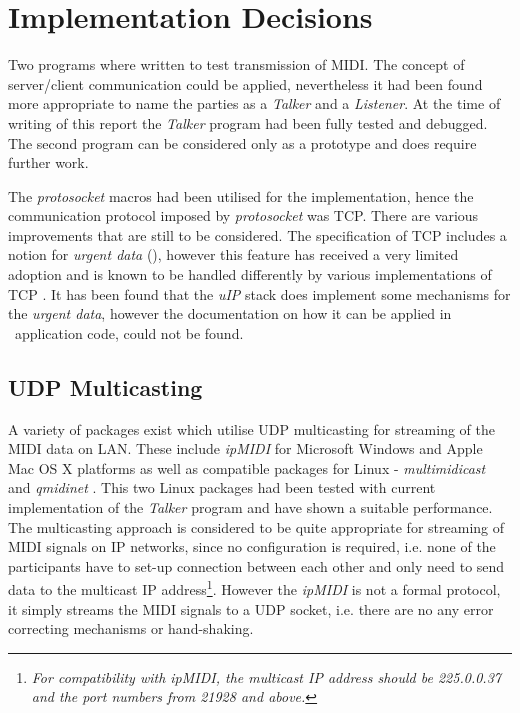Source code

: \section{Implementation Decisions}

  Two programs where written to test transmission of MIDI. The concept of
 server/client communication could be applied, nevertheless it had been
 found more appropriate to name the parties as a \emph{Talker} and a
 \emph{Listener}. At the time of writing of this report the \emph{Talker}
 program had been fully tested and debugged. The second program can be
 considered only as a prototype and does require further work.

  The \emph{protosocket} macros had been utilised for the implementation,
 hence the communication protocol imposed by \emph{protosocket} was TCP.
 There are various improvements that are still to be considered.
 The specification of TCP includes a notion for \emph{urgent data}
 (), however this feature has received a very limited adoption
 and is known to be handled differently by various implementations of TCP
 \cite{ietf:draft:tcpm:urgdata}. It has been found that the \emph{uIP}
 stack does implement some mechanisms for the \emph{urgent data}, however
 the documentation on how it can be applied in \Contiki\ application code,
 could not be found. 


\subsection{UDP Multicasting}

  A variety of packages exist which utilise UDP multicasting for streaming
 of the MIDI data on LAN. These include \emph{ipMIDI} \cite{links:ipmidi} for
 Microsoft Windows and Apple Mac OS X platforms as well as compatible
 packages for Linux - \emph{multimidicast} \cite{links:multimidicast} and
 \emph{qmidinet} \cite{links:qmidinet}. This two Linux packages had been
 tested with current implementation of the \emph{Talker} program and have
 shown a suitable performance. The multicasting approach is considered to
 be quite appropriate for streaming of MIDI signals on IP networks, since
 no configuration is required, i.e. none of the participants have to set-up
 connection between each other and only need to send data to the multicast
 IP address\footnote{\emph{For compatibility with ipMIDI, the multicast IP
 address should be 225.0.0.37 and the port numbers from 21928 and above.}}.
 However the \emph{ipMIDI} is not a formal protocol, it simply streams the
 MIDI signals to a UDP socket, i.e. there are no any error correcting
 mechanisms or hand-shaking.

________________________________________

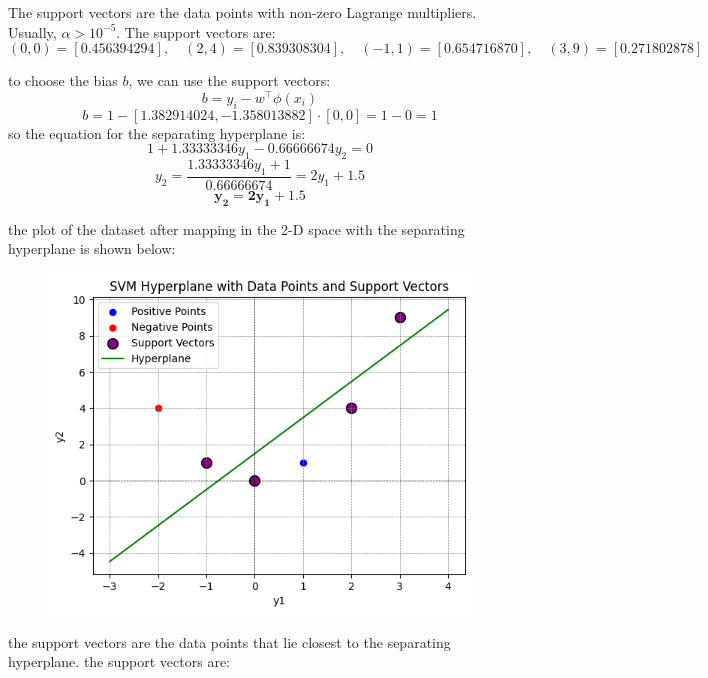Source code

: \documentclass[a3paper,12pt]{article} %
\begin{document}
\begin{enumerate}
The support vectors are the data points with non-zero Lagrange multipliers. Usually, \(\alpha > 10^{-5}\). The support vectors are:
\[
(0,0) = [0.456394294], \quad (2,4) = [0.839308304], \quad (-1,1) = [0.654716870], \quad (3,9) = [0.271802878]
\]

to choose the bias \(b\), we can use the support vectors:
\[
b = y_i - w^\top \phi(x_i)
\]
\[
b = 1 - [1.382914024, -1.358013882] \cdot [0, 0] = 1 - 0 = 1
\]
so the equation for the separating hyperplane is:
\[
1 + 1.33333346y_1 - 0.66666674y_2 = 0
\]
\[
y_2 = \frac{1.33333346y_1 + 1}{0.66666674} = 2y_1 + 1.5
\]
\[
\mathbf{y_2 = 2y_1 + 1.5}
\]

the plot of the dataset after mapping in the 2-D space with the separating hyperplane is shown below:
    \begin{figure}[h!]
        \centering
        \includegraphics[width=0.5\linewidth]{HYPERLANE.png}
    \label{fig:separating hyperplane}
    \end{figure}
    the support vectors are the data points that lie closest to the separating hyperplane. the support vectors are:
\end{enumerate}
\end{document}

________________________________________

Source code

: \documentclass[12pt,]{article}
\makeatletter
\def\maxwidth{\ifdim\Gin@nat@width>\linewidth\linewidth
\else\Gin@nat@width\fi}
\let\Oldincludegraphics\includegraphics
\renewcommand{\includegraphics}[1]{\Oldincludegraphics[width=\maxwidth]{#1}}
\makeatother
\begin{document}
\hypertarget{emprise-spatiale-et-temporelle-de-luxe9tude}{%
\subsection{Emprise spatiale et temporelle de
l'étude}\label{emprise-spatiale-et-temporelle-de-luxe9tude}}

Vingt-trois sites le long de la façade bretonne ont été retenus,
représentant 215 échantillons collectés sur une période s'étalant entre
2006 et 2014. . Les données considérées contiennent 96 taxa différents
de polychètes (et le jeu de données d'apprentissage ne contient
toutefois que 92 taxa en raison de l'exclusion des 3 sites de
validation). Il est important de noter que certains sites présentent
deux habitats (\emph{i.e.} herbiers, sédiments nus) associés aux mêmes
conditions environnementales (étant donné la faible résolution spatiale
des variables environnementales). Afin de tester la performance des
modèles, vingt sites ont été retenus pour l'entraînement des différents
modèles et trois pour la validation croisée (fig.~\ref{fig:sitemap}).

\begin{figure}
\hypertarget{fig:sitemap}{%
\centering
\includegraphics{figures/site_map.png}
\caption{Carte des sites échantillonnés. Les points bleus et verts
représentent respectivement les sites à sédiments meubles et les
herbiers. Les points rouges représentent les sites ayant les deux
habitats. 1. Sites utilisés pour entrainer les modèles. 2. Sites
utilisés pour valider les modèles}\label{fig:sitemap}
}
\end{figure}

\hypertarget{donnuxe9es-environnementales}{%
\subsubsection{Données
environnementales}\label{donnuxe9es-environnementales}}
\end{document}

________________________________________

Report the number of lines in the listing that contain the word "streaming". No other words are permitted.

Written response: 2